Two years ago, in District of Columbia v. Heller, the United States Supreme Court rendered one of the most important legal rulings in its history by striking down Washington, D.C.’s ban on handguns. Relying on a majority opinion drafted by Justice Antonin Scalia, the Court held that adult citizens – each of us individually – enjoy the right to keep and bear arms, concluding decades of debate as to whether the Second Amendment protects the rights of all individuals (the individual rights theory) or only those who are members of a militia (the collective rights theory).
Despite the Court’s strong support of the Second Amendment, a technical legal issue remained unresolved; its landmark ruling was limited only to federal laws and enclaves. Simply put, though the Court recognized an individual’s right to bear arms from a federal standpoint, it failed to answer the question of whether the recognized right also applied to cities and states.
Last week, the Court finally resolved the matter by issuing an opinion in the case of McDonald v. City of Chicago.
In McDonald, the Court struck down Chicago’s ban on the private ownership of handguns, finding that the right to possess a handgun for self-defense is “fundamental from an American perspective and applies equally to the federal government and the states.” The Court also recognized that the “central component” of the Second Amendment is individual self-defense, noting that “self-defense is a basic right, recognized by many legal systems from ancient times to the present.”
Striking a blow for freedom, the McDonald decision strengthens the rights of gun owners and opens the door for legal challenges seeking to declare certain restrictions on firearms unconstitutional.
The Second Amendment’s language is clear and not perplexing: “A well regulated Militia, being necessary to the security of a free State, the right of the people to keep and bear Arms, shall not be infringed.”

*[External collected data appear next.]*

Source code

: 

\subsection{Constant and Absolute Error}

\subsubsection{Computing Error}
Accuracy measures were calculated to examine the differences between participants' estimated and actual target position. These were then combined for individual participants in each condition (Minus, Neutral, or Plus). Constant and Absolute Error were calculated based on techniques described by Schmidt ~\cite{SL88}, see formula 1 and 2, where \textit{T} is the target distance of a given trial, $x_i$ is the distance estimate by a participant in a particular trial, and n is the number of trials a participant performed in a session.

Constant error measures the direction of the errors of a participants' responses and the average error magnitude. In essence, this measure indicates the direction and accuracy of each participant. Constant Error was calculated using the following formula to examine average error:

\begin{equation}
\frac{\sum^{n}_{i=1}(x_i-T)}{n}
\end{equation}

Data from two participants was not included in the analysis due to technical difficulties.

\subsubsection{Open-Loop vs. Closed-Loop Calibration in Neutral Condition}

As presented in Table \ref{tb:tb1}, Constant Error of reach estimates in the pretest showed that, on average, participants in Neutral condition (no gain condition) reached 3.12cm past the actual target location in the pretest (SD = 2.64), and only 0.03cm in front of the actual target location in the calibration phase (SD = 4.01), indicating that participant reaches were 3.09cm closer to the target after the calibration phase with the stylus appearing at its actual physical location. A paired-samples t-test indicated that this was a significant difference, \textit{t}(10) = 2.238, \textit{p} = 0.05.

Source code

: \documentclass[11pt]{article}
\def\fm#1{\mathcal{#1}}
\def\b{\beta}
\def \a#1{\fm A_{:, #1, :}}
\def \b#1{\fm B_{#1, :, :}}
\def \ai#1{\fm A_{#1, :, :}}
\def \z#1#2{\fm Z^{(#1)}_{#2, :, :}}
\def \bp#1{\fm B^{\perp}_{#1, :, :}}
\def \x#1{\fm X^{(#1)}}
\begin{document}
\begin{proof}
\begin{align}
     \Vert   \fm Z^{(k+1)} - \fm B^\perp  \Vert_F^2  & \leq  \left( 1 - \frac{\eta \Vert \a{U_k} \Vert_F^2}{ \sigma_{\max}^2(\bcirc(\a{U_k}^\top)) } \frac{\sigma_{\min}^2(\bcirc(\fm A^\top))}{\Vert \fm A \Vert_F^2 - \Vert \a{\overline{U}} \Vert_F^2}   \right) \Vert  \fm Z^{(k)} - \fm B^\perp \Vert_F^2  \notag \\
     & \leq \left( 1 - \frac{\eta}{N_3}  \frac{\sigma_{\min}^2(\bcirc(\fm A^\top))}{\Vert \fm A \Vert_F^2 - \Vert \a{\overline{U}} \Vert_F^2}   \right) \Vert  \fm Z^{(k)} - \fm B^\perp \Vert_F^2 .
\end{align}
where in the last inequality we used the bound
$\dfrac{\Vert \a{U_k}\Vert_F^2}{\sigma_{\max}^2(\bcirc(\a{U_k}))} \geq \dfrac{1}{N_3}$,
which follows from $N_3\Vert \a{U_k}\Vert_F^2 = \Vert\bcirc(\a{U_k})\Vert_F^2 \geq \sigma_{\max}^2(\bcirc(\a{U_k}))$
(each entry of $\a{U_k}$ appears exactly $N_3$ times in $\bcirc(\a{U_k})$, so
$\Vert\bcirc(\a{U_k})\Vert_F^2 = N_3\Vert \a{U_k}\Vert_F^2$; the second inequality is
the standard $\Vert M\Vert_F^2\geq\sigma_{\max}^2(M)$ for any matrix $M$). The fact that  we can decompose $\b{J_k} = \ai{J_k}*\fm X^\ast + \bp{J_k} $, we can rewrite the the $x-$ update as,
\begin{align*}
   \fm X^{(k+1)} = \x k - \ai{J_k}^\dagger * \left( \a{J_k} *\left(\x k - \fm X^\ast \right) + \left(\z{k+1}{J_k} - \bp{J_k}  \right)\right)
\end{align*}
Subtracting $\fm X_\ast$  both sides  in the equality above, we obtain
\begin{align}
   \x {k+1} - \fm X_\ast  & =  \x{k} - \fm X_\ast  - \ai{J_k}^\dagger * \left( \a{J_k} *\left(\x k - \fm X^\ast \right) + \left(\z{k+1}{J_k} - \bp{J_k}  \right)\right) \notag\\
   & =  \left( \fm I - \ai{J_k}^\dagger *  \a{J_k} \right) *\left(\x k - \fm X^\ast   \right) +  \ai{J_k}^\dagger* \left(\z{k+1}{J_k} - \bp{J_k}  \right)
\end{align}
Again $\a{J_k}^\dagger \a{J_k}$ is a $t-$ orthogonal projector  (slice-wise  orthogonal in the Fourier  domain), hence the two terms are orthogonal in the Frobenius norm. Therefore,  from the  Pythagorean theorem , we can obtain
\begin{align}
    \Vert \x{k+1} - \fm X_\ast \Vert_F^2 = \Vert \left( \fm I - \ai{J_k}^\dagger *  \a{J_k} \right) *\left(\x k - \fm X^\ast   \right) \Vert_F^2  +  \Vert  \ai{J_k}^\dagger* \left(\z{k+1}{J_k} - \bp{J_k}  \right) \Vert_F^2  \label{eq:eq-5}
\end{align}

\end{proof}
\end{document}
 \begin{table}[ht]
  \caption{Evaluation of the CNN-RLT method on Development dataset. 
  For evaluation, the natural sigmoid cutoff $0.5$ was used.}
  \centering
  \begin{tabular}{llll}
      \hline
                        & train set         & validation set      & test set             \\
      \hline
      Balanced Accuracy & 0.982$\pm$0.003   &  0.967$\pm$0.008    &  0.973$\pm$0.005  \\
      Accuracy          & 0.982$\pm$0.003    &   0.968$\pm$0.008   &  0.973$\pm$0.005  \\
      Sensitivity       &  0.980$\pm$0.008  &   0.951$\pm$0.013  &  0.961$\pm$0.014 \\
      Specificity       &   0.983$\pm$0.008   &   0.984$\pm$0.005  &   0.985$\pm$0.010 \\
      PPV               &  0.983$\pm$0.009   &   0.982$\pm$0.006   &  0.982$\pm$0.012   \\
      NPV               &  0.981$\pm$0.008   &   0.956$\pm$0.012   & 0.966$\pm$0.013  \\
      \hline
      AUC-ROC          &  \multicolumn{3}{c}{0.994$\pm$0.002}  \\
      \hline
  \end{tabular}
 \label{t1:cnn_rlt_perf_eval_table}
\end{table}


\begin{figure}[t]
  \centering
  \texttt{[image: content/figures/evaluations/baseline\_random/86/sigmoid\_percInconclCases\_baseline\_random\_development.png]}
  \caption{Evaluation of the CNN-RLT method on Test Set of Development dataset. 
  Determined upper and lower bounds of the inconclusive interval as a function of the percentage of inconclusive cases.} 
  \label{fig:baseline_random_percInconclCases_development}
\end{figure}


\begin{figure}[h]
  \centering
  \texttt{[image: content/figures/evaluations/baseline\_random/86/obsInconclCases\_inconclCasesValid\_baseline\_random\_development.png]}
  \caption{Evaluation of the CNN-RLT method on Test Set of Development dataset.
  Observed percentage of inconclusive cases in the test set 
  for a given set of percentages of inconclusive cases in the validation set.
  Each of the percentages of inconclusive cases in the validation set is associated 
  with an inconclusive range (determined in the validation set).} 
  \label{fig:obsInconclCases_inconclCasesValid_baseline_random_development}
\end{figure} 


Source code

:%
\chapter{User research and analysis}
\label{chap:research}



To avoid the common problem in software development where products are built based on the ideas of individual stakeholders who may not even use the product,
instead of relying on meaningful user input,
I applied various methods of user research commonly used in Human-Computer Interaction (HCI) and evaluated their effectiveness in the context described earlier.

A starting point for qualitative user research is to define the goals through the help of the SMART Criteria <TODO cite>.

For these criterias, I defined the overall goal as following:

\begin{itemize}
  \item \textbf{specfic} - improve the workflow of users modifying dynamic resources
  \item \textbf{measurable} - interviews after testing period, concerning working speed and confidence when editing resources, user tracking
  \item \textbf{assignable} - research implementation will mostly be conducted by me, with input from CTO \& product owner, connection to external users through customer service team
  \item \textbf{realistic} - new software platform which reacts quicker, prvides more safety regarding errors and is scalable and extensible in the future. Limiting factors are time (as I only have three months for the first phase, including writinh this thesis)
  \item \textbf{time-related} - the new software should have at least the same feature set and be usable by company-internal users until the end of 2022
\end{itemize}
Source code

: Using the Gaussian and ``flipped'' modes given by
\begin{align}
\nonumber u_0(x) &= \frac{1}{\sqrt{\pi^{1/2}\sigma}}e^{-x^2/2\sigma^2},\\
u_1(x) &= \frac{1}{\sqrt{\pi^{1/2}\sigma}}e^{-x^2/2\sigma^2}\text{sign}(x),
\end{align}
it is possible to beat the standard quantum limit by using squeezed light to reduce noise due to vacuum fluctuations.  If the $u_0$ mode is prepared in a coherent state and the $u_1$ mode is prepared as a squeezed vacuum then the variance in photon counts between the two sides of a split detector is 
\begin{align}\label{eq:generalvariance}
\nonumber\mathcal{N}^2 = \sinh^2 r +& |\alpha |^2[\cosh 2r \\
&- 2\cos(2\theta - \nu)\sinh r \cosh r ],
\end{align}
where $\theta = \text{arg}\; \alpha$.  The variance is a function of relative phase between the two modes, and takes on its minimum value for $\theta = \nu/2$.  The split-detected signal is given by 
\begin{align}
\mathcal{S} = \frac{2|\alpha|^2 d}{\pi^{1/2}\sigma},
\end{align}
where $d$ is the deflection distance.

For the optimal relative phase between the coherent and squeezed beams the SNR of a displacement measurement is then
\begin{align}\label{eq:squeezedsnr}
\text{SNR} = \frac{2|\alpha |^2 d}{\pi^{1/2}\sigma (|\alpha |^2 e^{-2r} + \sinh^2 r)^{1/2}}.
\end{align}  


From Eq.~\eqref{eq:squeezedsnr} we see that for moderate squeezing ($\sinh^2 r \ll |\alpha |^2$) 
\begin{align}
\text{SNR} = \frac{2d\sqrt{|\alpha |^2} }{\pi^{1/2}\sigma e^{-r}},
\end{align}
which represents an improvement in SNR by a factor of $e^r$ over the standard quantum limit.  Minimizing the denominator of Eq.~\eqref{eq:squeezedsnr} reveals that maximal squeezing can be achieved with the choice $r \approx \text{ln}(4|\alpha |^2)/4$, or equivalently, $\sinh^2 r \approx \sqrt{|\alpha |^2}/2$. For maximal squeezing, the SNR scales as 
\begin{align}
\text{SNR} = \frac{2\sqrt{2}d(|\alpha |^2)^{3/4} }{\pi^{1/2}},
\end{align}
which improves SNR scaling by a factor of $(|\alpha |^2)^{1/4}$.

Nevertheless, liberal scholars supporting a collective rights theory have proposed that the addition of the prefatory clause qualifies the rest of the amendment by placing a limitation on the people’s right to bear arms. Such an argument, however, ignores the fact that the amendment was designed to guarantee, not impart, the unalienable right of individuals to keep and bear arms.
Gun control activists likewise fail to consider the textual certainties of Constitutional construction; in all six other provisions of the Constitution that mention “the people” the phrase refers to all members of the political community, not merely an unspecified segment or collective.
Though the amendment speaks to the historical need for a militia, its plain language demonstrates the function of the prefatory clause was not to qualify the right, but instead to show why it must be protected. Recognizing this truism, the Court has on two occasions properly recognized that the prefatory clause serves to clarify the operative clause, but neither limits nor expands its scope.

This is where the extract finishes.